Pyongyang: a Journey in North Korea by Guy Delisle (2005)

::The Skinny::

Title: Pyongyang: a Journey in North Korea

Written by:  Guy Delisle

Language:  English

Publication year:  2005.

Pages:  176 pages.

Price:  $9.96 at

In less than 30 words:  Though limited, a lovely travelogue of Pyongyang.

Reading List category:  North Korea

Keyword(s): Pyongyang, Graphic novel

Writing style:  Graphic novel with attractive style, witty and keen

Rating:  4 stars

::The Review::

In 2001, French-Canadian cartoonist Guy Delisle traveled to North Korea for two months on a work visa to supervise the animation of a children's cartoon show, which was commissioned by a French animation studio. As he supervised a team of North Korean animators, Delisle experienced the terrible hotel, constant "companionship" of his handlers and a barrage of over-the-top propaganda typical of North Korea. Later, Delisle turned his experience into a graphic travelogue.

The content of the book is not particularly special. Although North Korea is very isolated, a small cohort of international tourists have visited Pyongyang and wrote about their experience. Delisle's account does not deviate much from their stories: they all experienced constant surveillance from their handlers, subpar accommodations and a steady stream of propaganda. More importantly, like most of the international visitors, Delisle did not get to travel freely into the more despair-inducing parts of North Korea.

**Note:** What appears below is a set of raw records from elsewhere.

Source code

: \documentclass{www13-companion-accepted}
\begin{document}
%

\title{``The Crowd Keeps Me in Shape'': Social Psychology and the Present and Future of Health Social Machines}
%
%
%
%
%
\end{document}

Where Delisle's book shines, however, is the presentation. Because filming freely in North Korea is virtually impossible, Delisle's graphic travelogue provides an important means through which the reader can visualize Pyongyang. Delisle's drawings are attractive in their combination of minimalism and sharp eyes for details. In Delisle's skillful presentation, the reader can picture herself in Pyongyang in a way that she likely cannot do with written words.

In fact, even if filming was freely allowed in North Korea, Delisle's travel accounts would have added something new. His clever and witty manner of story telling, embedded in the keen but delicate representation of what he saw in Pyongyang, conveys real emotions at every turn: unease and creepiness, yet surprising humanity and empathy. No amount of film making, for example, would have properly conveyed the depressingly fake smiles of the little girls playing accordions en masse. Even when we hear the same joke, we laugh harder when the delivery is good.

The Bottom Line:  Read this book if you are not familiar with the standard North Korean travelogue, as Pyongyang may represent the best of them.